In my previous two posts, we've seen how to model domain retention prediction and new creates forecasting. Those are essential model components required for a register size prediction model. In this post, I'll illustrate how the prediction procedure is constructed and some key results.
Like any population size prediction problem, the key in register size prediction is to understand what the "births"(flows in) and "deaths"(flows out) are. The figure below conceptualizes register size changes for each month.
Each month some of the existing domains stop being active, which may then leave the register. Meanwhile, some new domains are created on the register. Hence, the calculation of register size for month t+1 can be summarized as:
Register size (t+1) = Register size (t) + New creates(t+1) - Dropping out (t+1)
Where the dropping outs are modelled by the domain retention prediction, and the number of new creates are modelled by the new creates forecasting. The shifted Beta Geometric model (as used in retention modelling) gives us year-to-year retention rates. The retention rates for the remaining 11 months of a year are assumed to be 100%. This assumption is based on our observation that most of the domains are registered or renewed for 1 year. Although this means our prediction procedure overestimates the register size, we will see in the results that the errors are reasonably small.
Inputs & Results
The input of this step is simple. For instance, to make predictions for Jan 2017 onwards, all we need is the domains that are active in Dec 2016 and their age (i.e., how long they have been active). A sample of the input is shown below:
A finding from the results in the domain retention prediction is that different SLDs have different retention behaviour. Hence retention prediction is done separately for each group - co.nz, org.nz, net.nz, and other SLDs. We fit the model with 12 year's historical data points of 12 cohorts (representing the domains created in each month of 2004); from which we calculate the 95% confidence interval retention rates shown below. As different SLDs are combined as one group, the variation in their retention behaviour is bigger, which can be seen from the larger spread in the 95% confidence interval.
In order to test the accuracy of retention prediction, the predicted retention rates are applied to domains that were active on 1st Dec 2016. The prediction of how many domains stay active in the register starts from Jan to Apr 2017. The 95% confidence interval in comparison with the actual values is shown in the following figures. Although predictions are slightly overestimated, the errors on average are around 1% which proves that the predictions are reasonably accurate.
In new creates forecasting, I introduced how to do it using SARIMA model which needs parameter tuning. In Feb 2017, Facebook open sourced a Python/R package called Prophet to automate the time forecasting process. It used the additive model which makes it computationally efficient. For those interested in finding more about Prophet, I recommend reading Facebook’s white paper. It is used here to do new creates forecasting for different groups.
The following figure shows the new creates prediction for co.nz. The prediction captures the trend nicely. Looking at the test period starting from Jan 2016 to Apr 2017, we see most of the actual values (represented by red dots) are captured by the 95% confidence interval. A spike occurred in Apr 2017 which was caused by the end of reservation period for registration at the second level. Hence, it is relatively normal that the prediction didn’t capture that special event.

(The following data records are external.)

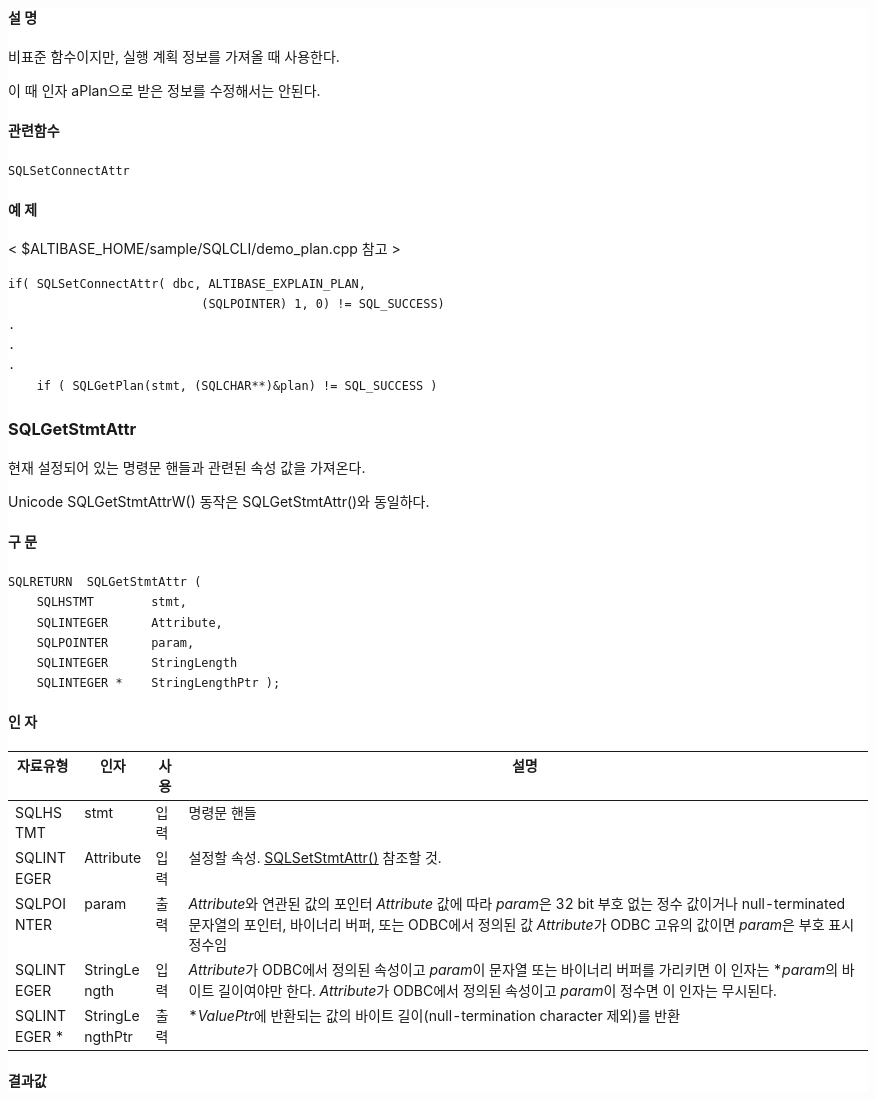 #### 설 명

비표준 함수이지만, 실행 계획 정보를 가져올 때 사용한다.

이 때 인자 aPlan으로 받은 정보를 수정해서는 안된다.

#### 관련함수

```
SQLSetConnectAttr
```

#### 예 제

< $ALTIBASE_HOME/sample/SQLCLI/demo_plan.cpp 참고 >

```
if( SQLSetConnectAttr( dbc, ALTIBASE_EXPLAIN_PLAN,
                           (SQLPOINTER) 1, 0) != SQL_SUCCESS)
.
.
.
    if ( SQLGetPlan(stmt, (SQLCHAR**)&plan) != SQL_SUCCESS )
```

### SQLGetStmtAttr

현재 설정되어 있는 명령문 핸들과 관련된 속성 값을 가져온다.

Unicode SQLGetStmtAttrW() 동작은 SQLGetStmtAttr()와 동일하다.

#### 구 문

```
SQLRETURN  SQLGetStmtAttr (
	SQLHSTMT 		stmt,
	SQLINTEGER		Attribute,
	SQLPOINTER		param,
	SQLINTEGER  	StringLength
	SQLINTEGER *	StringLengthPtr );
```

#### 인 자

| 자료유형      | 인자            | 사용 | 설명                                                                                                                                                                                                                                |
|---------------|-----------------|------|-------------------------------------------------------------------------------------------------------------------------------------------------------------------------------------------------------------------------------------|
| SQLHSTMT      | stmt            | 입력 | 명령문 핸들                                                                                                                                                                                                                         |
| SQLINTEGER    | Attribute       | 입력 | 설정할 속성. [SQLSetStmtAttr()](#sqlsetpos) 참조할 것.                                                                                                                                                                              |
| SQLPOINTER    | param           | 출력 | *Attribute*와 연관된 값의 포인터 *Attribute* 값에 따라 *param*은 32 bit 부호 없는 정수 값이거나 null-terminated 문자열의 포인터, 바이너리 버퍼, 또는 ODBC에서 정의된 값 *Attribute*가 ODBC 고유의 값이면 *param*은 부호 표시 정수임 |
| SQLINTEGER    | StringLength    | 입력 | *Attribute*가 ODBC에서 정의된 속성이고 *param*이 문자열 또는 바이너리 버퍼를 가리키면 이 인자는 \**param*의 바이트 길이여야만 한다. *Attribute*가 ODBC에서 정의된 속성이고 *param*이 정수면 이 인자는 무시된다.                     |
| SQLINTEGER \* | StringLengthPtr | 출력 | \**ValuePtr*에 반환되는 값의 바이트 길이(null-termination character 제외)를 반환                                                                                                                                                    |

#### 결과값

Now we are finally ready to predict the total number of active domains in the register! This is done by combining the number of domains that stay from last month plus the number of new creates in between. The figure below shows the predicted register size from Jan to Apr 2017 (at the beginning of each month) compared with the actual value. The results are fairly satisfying. The 95% confidence interval successfully covers actual register size of Feb and Apr. The absolute errors are all less than 1%. The underestimation in Apr was caused by the end of reservation period for registration at the second level.
Knowing that the procedure is working, let’s check out the predictions from May 2017 up to the end of this financial year (the figure below shows the register size prediction at the beginning of each month):
Register size prediction is my first project after joining NZRS and I've learned a lot from it, e.g. working with Python and understanding the register behaviour. The prediction procedure can be further improved by investigating the minority domains that are registered / renewed on a monthly basis, and/ or revisiting the prediction if special events occur in the future. For practitioners who intend to implement this procedure, it is important to check the availability of input data since the models require specific details about the domains in the register.
Finally, I'd like to quote Nils Bohr who said "Prediction is very difficult, especially if it's about the future". Although I've been working to make the prediction accurate, I will be pleased to see faster growth in the register size. So, let's work hard to prove me wrong!